→ **TASK**
Search the records for the word "mozilla". Copy every line where it appears.

-----

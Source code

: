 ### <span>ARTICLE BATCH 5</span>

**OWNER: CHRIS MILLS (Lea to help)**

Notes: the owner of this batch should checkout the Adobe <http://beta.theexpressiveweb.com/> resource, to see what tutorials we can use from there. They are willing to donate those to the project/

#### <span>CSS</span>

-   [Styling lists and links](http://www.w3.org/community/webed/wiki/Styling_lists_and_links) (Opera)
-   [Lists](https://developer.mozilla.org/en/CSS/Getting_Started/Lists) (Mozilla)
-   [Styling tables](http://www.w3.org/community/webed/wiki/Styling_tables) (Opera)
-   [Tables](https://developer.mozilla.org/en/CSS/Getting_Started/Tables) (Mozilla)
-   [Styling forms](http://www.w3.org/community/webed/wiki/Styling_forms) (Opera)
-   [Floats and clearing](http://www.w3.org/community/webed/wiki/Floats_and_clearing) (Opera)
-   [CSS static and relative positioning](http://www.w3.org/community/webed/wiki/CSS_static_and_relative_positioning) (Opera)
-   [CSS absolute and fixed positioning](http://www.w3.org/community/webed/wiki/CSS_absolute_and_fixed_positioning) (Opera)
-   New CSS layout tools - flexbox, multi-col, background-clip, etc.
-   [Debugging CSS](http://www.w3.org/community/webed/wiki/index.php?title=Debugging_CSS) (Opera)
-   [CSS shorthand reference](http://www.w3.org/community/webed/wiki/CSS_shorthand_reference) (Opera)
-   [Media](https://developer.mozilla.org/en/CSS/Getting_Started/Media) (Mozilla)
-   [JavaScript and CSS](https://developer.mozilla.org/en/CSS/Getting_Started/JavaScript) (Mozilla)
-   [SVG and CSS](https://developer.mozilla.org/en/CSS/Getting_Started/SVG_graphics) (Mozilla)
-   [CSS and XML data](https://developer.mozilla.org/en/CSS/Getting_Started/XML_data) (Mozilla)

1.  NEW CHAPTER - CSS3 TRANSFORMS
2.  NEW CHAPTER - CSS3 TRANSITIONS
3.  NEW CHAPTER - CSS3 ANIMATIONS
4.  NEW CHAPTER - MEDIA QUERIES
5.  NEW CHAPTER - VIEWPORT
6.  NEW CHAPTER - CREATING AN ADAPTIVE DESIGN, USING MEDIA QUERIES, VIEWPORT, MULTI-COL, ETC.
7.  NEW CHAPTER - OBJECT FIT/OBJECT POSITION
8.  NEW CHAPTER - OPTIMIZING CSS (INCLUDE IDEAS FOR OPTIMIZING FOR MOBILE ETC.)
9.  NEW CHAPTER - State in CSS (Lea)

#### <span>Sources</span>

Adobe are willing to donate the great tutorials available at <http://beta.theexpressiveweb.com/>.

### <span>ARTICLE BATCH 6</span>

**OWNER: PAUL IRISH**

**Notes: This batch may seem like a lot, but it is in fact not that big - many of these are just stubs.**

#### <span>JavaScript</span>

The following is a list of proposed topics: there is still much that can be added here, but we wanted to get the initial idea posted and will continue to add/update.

-----

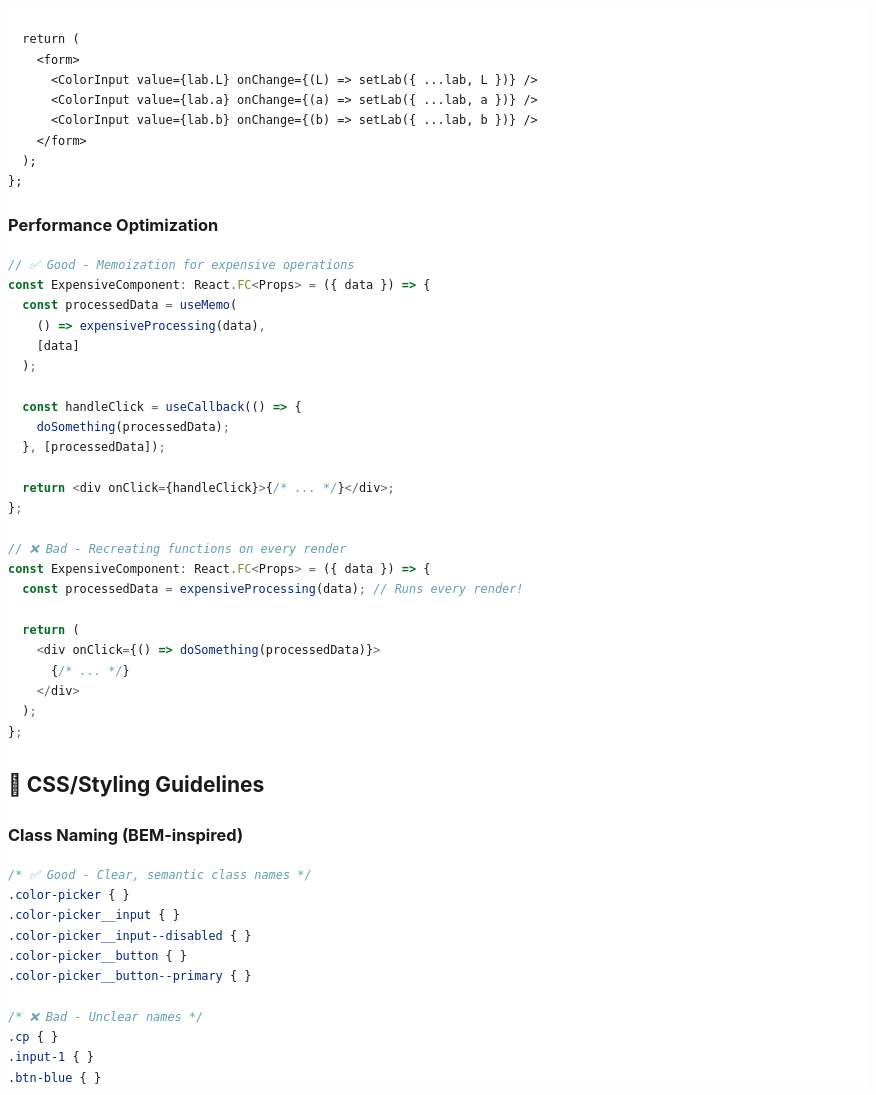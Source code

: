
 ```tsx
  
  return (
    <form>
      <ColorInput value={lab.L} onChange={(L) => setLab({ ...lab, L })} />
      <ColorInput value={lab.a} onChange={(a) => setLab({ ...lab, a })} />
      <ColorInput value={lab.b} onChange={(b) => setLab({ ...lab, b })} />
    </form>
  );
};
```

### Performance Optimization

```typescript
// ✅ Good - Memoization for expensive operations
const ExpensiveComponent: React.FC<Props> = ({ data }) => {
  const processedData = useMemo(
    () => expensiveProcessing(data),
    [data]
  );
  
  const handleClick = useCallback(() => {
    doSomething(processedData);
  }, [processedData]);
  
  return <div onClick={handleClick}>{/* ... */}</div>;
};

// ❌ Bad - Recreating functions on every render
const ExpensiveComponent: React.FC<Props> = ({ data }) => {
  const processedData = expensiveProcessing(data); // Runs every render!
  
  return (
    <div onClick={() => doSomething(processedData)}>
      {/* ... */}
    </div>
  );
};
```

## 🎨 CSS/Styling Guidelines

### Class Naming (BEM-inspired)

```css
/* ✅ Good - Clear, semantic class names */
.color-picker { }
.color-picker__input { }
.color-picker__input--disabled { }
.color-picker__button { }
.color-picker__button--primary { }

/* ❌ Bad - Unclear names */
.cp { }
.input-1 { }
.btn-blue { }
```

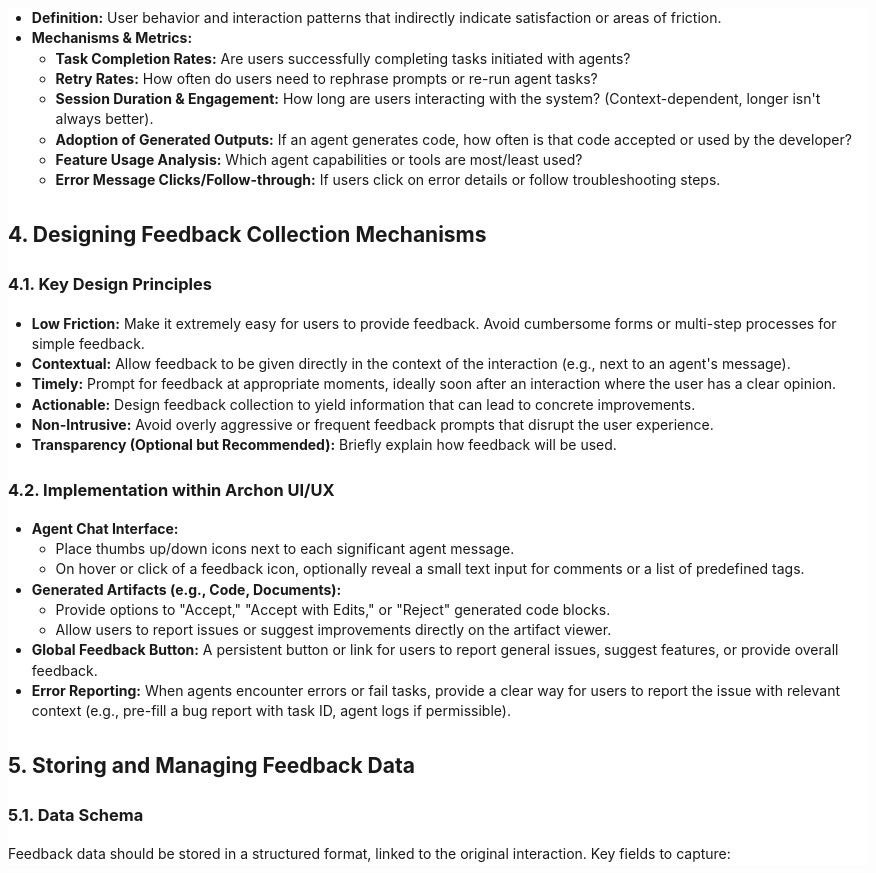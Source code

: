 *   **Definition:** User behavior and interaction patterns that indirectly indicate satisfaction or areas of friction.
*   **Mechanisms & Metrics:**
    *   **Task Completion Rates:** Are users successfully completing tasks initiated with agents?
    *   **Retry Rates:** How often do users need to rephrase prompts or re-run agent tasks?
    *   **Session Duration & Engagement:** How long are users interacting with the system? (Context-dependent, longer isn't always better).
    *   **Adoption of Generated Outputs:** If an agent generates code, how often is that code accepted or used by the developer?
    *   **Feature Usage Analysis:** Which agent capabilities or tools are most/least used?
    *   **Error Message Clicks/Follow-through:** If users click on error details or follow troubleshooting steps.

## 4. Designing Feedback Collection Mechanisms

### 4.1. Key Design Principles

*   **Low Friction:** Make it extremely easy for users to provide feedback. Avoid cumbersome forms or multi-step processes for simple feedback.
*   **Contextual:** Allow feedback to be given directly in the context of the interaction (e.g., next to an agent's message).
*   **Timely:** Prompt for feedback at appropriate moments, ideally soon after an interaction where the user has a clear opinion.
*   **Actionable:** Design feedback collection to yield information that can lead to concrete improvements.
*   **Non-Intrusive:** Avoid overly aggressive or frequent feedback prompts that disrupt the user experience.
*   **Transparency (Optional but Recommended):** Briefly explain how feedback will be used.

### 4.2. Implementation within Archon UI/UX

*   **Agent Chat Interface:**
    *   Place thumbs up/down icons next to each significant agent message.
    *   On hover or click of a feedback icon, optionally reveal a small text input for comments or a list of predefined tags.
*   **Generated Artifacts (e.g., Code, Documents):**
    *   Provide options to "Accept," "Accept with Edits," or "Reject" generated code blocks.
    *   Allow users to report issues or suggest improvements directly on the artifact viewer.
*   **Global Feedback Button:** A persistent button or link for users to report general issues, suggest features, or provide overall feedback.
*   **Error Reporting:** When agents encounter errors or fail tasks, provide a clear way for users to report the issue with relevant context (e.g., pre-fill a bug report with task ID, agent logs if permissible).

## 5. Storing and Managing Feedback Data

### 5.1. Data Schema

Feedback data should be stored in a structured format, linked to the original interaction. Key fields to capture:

-----

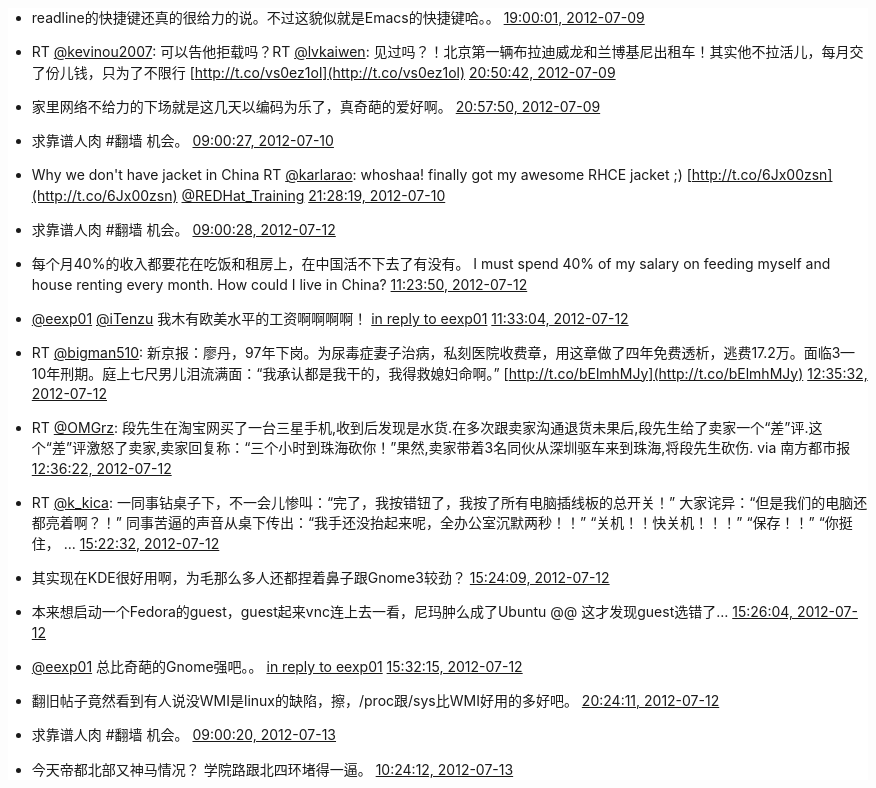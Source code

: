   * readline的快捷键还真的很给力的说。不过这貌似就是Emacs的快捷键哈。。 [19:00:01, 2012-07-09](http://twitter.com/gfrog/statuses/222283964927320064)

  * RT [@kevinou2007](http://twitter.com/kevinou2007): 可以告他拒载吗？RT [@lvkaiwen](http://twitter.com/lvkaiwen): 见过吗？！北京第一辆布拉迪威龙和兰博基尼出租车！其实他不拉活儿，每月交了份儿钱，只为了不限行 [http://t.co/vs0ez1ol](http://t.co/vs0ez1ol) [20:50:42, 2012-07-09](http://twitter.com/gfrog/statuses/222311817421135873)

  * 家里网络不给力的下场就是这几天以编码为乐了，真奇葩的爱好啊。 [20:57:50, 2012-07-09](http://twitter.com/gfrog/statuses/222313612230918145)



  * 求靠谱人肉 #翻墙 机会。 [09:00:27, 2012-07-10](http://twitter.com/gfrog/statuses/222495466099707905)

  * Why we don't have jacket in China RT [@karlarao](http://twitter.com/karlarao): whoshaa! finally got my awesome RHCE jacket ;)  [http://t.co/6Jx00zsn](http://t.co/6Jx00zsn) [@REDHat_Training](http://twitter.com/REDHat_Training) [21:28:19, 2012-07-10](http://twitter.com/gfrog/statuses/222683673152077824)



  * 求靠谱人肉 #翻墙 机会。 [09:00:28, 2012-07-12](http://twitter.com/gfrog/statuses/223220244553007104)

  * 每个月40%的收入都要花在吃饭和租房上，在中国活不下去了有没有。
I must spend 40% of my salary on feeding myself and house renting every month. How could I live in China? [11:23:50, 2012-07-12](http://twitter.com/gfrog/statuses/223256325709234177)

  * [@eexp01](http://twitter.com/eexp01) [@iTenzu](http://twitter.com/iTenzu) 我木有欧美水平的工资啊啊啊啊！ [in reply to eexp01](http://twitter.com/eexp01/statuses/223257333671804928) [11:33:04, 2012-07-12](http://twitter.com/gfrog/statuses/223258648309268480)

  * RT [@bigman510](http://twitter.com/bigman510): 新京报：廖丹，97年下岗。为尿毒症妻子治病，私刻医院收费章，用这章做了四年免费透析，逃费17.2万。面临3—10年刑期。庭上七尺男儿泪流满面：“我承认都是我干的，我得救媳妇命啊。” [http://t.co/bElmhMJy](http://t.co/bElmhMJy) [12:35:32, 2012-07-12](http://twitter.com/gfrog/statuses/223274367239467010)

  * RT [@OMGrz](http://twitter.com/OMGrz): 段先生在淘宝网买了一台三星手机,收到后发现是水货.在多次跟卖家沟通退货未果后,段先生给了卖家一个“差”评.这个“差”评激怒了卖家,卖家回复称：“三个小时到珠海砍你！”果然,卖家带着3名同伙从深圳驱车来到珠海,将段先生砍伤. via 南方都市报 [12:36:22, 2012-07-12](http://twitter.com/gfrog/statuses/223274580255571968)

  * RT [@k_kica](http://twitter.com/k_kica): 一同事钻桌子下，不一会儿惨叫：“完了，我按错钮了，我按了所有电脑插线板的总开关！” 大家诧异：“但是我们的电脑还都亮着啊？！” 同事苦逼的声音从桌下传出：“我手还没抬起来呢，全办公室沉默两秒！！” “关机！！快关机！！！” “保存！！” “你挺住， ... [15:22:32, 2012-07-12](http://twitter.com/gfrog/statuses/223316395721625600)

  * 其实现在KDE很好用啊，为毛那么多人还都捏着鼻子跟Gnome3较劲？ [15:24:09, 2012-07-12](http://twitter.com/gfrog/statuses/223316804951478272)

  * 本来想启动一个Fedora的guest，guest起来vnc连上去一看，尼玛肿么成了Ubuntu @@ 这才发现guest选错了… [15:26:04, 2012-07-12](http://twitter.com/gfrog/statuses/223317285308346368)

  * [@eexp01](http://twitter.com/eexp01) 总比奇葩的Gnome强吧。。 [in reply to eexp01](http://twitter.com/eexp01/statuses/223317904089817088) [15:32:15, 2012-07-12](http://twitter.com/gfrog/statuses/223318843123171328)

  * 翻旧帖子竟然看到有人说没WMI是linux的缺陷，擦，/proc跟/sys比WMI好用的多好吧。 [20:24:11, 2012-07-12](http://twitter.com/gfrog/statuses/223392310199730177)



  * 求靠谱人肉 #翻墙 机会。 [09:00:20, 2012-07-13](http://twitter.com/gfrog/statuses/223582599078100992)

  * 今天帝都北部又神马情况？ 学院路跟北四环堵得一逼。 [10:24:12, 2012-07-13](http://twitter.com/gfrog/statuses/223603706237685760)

-----

→ **EXERCISE RESULT**
-   [Lists](https://developer.mozilla.org/en/CSS/Getting_Started/Lists) (Mozilla)
-   [Tables](https://developer.mozilla.org/en/CSS/Getting_Started/Tables) (Mozilla)
-   [Media](https://developer.mozilla.org/en/CSS/Getting_Started/Media) (Mozilla)
-   [JavaScript and CSS](https://developer.mozilla.org/en/CSS/Getting_Started/JavaScript) (Mozilla)
-   [SVG and CSS](https://developer.mozilla.org/en/CSS/Getting_Started/SVG_graphics) (Mozilla)
-   [CSS and XML data](https://developer.mozilla.org/en/CSS/Getting_Started/XML_data) (Mozilla)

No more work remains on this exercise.